<for the server>
Perhaps using the percentage of good habit already known as a lower
bound p(known), test a hypothesis Ha: p(new)>p(known) vs H0:
p(new)=p(known), using the at risk of improving.
p(known) is the best (highest) you have just before your new
hypothesis testing.
Regards,
José Maria
Jose Maria Pacheco de Souza, Professor Titular (aposentado)
Departamento de Epidemiologia/Faculdade de Saude Publica, USP
Av. Dr. Arnaldo, 715
01246-904 - S. Paulo/SP - Brasil
fones (11)3061-7747; (11)3768-8612;(11)3714-2403
www.fsp.usp.br/~jmpsouza
----- Original Message ----- From: "Michael I. Lichter"
<[email protected]>
To: <[email protected]>
Sent: Thursday, June 11, 2009 2:10 PM
Subject: Re: st: Re: single sample pre/post comparison of proportions
Svend: The researcher who asked me about this likes the idea of
reporting CIs and forgoing the explicit hypothesis test.

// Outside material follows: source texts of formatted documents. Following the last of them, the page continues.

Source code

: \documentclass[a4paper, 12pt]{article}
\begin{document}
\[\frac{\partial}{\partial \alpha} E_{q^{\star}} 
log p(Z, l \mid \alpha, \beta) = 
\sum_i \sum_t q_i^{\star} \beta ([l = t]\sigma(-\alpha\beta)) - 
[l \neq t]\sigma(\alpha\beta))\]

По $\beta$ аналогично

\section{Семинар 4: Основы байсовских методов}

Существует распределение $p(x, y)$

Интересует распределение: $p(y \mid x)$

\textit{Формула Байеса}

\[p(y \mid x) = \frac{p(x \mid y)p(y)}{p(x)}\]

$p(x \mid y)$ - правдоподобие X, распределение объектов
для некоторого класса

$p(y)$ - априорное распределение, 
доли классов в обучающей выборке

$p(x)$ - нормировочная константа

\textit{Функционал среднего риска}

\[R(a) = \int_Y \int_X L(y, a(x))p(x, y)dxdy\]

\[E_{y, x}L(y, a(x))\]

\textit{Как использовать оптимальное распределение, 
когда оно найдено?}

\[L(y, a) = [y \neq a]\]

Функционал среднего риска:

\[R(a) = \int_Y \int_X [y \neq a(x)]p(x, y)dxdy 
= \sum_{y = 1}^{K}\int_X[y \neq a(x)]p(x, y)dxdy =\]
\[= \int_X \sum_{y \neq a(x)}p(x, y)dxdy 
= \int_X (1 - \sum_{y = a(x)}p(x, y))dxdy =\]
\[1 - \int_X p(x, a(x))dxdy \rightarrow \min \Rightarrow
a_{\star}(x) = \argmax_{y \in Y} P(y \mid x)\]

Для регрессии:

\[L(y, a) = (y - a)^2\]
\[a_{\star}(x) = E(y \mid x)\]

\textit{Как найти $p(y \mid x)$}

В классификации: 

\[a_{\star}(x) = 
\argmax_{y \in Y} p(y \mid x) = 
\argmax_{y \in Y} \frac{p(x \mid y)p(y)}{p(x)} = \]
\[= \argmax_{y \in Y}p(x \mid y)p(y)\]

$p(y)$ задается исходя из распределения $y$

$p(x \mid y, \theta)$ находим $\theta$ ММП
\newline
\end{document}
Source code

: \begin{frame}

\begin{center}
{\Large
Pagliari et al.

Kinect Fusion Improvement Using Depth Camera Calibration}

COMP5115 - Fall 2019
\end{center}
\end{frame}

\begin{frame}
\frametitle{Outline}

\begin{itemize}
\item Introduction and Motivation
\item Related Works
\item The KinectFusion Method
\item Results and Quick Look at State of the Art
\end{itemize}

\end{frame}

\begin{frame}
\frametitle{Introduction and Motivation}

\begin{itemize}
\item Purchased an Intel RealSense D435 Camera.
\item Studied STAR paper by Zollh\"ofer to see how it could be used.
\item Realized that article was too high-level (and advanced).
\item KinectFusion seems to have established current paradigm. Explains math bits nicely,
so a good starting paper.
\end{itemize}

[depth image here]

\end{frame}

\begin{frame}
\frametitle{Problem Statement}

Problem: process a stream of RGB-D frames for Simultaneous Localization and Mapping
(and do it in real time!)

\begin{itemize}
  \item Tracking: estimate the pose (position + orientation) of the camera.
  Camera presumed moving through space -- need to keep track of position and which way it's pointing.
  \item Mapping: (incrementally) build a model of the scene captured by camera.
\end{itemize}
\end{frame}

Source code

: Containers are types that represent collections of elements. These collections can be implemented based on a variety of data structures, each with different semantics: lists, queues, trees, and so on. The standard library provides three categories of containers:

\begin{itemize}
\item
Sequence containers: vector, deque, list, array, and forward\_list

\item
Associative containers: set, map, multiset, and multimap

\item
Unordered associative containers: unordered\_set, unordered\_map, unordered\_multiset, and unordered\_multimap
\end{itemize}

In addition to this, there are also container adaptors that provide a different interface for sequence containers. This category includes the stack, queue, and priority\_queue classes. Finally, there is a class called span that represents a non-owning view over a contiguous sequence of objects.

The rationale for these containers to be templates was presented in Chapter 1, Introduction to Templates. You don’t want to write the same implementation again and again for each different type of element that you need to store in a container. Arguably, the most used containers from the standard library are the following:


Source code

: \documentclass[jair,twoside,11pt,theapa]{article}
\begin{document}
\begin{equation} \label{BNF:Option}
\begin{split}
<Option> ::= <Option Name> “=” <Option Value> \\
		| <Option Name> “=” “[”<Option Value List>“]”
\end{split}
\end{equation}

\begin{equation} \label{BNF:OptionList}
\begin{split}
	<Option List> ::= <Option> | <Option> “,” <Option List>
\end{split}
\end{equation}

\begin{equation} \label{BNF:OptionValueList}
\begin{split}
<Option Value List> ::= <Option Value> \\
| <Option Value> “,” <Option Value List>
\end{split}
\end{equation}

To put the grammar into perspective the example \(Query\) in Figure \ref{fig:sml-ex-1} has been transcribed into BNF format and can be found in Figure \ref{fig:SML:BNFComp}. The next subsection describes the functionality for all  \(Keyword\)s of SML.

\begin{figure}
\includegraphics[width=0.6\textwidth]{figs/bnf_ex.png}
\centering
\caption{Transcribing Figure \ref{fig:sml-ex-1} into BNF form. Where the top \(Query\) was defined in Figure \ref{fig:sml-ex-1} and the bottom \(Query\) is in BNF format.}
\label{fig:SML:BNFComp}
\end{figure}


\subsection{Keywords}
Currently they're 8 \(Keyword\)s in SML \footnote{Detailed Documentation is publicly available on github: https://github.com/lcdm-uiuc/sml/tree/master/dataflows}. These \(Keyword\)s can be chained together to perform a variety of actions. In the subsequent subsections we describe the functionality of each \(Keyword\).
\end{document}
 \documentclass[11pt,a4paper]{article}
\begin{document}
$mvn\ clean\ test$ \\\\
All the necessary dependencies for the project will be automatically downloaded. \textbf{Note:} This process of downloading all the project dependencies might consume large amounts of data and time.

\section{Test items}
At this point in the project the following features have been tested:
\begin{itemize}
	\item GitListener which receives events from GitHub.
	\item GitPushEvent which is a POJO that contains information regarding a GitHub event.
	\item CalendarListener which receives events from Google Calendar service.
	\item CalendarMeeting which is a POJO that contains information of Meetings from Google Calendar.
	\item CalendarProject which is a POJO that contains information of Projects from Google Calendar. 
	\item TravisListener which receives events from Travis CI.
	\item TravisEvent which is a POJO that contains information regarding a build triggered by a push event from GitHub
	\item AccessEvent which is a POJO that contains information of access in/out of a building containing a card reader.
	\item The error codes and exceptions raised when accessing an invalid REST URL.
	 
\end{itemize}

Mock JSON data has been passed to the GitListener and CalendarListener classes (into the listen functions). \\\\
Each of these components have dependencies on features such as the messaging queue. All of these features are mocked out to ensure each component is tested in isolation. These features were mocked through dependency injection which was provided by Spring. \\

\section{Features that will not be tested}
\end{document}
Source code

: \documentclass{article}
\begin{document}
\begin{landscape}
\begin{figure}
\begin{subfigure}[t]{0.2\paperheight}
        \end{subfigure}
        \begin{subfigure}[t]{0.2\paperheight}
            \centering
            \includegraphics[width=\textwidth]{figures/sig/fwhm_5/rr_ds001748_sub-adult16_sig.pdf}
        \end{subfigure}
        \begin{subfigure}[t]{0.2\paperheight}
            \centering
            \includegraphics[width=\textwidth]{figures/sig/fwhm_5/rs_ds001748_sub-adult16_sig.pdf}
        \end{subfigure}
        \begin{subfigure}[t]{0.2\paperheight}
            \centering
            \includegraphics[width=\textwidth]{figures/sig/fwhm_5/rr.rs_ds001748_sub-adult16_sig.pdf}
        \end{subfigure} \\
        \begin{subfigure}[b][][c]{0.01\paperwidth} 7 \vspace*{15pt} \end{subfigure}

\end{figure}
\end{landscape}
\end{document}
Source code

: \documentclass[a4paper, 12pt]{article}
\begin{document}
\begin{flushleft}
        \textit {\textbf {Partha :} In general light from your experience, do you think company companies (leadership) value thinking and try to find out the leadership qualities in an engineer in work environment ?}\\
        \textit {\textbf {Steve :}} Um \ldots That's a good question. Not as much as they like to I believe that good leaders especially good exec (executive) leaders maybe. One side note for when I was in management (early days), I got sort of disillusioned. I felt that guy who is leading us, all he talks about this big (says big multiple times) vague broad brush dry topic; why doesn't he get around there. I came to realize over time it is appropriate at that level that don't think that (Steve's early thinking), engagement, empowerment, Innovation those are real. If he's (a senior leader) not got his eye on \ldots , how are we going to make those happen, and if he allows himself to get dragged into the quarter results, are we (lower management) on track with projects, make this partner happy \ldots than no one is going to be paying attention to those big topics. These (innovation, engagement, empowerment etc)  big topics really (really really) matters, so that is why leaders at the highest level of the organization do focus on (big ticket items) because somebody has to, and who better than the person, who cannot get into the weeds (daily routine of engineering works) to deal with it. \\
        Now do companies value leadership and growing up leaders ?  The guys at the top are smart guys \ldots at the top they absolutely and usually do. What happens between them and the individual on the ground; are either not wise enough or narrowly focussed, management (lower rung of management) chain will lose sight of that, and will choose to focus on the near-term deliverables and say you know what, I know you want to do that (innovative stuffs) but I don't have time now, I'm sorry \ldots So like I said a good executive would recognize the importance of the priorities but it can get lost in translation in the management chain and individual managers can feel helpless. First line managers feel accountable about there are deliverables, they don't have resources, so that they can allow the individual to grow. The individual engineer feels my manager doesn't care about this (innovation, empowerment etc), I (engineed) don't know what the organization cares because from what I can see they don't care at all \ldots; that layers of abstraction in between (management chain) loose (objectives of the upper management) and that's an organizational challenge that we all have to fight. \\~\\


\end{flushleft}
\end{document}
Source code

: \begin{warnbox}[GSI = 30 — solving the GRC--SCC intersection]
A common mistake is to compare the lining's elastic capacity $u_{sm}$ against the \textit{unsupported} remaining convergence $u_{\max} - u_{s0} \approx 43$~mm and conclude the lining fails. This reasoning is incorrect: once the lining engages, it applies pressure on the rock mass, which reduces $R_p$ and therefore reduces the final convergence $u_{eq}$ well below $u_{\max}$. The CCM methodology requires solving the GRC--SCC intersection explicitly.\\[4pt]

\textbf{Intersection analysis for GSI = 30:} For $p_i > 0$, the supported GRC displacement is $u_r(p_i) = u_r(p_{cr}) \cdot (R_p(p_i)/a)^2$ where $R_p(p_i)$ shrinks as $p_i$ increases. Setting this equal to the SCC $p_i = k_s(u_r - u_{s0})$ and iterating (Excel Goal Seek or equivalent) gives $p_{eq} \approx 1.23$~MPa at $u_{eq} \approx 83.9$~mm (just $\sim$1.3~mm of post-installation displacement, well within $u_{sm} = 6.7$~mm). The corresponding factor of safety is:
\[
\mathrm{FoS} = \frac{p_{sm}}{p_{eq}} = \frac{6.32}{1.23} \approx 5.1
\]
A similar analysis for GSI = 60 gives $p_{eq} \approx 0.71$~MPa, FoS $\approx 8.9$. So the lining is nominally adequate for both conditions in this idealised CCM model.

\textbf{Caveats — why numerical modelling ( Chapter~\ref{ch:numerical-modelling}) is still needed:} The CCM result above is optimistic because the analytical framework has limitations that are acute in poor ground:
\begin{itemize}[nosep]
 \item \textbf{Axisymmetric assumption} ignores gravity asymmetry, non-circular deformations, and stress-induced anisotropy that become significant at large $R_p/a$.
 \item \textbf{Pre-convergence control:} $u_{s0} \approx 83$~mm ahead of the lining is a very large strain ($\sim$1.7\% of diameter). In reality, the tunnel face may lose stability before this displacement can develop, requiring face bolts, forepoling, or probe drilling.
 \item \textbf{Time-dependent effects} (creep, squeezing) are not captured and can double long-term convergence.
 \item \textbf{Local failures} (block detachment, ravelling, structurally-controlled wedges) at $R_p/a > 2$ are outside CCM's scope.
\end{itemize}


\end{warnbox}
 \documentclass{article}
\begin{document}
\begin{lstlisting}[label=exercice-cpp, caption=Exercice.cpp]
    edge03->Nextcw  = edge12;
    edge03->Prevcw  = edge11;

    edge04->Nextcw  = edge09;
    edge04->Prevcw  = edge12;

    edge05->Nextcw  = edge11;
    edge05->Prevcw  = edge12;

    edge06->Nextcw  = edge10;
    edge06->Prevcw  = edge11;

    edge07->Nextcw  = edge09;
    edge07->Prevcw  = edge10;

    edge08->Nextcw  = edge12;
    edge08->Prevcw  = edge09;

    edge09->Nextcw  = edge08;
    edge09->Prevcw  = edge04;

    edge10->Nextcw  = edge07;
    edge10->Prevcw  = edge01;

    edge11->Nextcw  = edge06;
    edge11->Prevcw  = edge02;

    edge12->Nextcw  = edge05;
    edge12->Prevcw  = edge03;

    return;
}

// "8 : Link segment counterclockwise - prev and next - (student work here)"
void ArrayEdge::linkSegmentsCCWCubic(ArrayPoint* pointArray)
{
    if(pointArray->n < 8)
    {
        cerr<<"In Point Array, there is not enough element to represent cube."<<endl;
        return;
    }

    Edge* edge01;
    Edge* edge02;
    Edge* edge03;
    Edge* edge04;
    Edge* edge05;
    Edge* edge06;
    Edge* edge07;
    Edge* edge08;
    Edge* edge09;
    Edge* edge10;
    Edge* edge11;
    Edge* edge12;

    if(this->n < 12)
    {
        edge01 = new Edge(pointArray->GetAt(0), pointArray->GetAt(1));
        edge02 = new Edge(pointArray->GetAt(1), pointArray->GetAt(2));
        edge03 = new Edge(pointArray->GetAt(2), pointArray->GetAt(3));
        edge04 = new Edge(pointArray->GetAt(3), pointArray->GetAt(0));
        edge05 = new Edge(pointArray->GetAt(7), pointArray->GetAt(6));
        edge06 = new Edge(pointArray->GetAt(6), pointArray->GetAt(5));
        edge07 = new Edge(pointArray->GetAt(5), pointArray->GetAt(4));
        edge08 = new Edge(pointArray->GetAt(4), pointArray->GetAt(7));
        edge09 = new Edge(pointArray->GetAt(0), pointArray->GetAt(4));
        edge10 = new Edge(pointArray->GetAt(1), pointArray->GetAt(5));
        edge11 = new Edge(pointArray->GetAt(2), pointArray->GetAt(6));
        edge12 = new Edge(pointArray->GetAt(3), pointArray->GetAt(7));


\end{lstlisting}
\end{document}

José: Unfortunately, it looks like the server ate the first line of
your post so I'm not certain what you're suggesting. Is p(known) the
pre-intervention proportion of adopters, is it an external estimate,
or is it something else? If it's the first, I'm not sure I could
justify that as a benchmark.
Thanks to both of you for your suggestions.
Michael
José Maria Pacheco de Souza wrote:
bound p(known), test a hypothesis Ha: p(new)>p(known) vs H0:
p(new)=p(known), using the at risk of improving.
Or as Svend presented, just estimate the proportion of new, among
those at risk. In this case, aftward it will difficult to resist the
temptation to compare this result with the p(known).